- WHAT IS REQUIRED -
Take every line from the entries below that includes the word "cite" and copy it.

- AVAILABLE DATA -
::::::

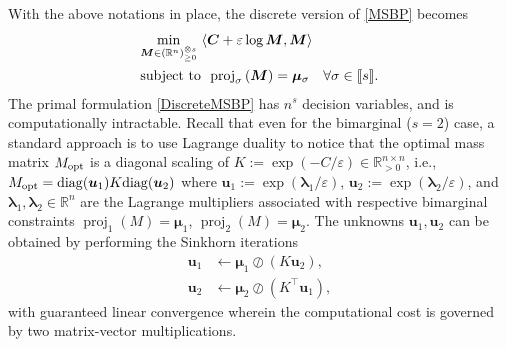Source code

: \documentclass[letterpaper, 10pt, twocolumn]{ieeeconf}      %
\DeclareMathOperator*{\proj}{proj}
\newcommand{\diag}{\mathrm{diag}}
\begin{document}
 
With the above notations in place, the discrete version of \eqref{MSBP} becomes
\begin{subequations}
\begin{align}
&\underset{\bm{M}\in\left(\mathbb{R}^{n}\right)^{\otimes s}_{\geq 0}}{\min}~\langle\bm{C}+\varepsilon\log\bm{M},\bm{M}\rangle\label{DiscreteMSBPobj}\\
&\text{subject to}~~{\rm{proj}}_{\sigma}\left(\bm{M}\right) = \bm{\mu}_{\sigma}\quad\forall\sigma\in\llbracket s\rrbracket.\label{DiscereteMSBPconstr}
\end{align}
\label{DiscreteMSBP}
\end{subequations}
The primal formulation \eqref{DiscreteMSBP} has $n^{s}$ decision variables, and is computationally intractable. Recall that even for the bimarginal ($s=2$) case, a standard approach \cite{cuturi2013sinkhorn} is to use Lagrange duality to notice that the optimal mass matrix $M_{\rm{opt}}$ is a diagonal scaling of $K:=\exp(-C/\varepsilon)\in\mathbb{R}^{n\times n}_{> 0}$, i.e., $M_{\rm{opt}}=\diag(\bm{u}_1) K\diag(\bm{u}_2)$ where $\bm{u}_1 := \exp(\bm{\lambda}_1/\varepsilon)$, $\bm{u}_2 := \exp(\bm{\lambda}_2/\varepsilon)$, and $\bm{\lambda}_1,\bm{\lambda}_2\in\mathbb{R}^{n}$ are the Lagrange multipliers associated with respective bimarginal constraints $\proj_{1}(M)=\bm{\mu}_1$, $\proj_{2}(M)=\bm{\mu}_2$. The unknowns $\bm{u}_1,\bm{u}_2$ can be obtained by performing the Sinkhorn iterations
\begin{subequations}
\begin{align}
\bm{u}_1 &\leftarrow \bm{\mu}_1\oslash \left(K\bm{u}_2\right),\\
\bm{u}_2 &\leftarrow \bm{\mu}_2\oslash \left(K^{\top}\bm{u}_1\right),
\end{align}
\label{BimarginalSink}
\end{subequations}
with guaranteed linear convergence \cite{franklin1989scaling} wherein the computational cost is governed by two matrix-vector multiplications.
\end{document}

::::::

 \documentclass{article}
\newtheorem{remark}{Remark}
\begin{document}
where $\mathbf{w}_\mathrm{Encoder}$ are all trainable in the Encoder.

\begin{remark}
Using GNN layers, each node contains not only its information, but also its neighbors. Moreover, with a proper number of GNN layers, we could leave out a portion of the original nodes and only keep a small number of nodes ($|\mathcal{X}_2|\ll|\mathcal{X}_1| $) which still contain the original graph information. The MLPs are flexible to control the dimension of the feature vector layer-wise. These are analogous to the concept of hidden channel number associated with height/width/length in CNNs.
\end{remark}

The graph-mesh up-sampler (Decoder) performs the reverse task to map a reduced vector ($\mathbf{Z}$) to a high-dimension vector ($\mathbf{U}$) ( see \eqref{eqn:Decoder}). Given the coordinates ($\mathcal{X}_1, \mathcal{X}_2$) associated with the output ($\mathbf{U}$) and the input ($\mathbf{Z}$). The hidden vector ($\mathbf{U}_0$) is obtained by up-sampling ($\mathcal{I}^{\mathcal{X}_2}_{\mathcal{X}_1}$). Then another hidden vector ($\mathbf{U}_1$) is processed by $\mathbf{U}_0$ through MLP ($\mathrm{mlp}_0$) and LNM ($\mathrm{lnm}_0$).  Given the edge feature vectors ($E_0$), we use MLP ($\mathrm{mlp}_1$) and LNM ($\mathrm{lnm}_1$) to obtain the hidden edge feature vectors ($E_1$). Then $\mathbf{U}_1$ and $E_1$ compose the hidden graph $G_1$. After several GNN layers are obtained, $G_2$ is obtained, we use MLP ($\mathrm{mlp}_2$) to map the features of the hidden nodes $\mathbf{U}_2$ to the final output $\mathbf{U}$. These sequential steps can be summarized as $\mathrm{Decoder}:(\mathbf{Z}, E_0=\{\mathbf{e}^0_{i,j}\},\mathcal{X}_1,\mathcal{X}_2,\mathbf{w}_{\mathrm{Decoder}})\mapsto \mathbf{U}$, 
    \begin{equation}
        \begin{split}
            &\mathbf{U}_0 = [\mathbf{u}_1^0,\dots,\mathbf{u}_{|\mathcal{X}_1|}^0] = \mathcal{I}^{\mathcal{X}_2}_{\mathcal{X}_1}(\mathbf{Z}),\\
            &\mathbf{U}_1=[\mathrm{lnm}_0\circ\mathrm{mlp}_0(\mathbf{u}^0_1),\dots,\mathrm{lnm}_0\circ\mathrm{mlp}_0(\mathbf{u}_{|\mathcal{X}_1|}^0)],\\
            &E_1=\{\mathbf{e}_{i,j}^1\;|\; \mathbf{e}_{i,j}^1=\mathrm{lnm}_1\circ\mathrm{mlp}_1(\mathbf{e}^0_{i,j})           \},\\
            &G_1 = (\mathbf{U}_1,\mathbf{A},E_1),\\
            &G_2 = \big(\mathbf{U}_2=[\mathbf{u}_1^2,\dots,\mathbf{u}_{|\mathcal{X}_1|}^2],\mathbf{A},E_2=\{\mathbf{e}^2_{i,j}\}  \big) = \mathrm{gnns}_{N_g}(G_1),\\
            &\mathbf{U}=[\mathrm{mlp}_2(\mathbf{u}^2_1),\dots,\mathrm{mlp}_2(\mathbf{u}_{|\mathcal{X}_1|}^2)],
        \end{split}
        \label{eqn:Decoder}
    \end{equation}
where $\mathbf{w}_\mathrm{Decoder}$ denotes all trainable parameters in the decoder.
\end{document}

::::::

- WRITTEN RESPONSE -
The primal formulation \eqref{DiscreteMSBP} has $n^{s}$ decision variables, and is computationally intractable. Recall that even for the bimarginal ($s=2$) case, a standard approach \cite{cuturi2013sinkhorn} is to use Lagrange duality to notice that the optimal mass matrix $M_{\rm{opt}}$ is a diagonal scaling of $K:=\exp(-C/\varepsilon)\in\mathbb{R}^{n\times n}_{> 0}$, i.e., $M_{\rm{opt}}=\diag(\bm{u}_1) K\diag(\bm{u}_2)$ where $\bm{u}_1 := \exp(\bm{\lambda}_1/\varepsilon)$, $\bm{u}_2 := \exp(\bm{\lambda}_2/\varepsilon)$, and $\bm{\lambda}_1,\bm{\lambda}_2\in\mathbb{R}^{n}$ are the Lagrange multipliers associated with respective bimarginal constraints $\proj_{1}(M)=\bm{\mu}_1$, $\proj_{2}(M)=\bm{\mu}_2$. The unknowns $\bm{u}_1,\bm{u}_2$ can be obtained by performing the Sinkhorn iterations
with guaranteed linear convergence \cite{franklin1989scaling} wherein the computational cost is governed by two matrix-vector multiplications.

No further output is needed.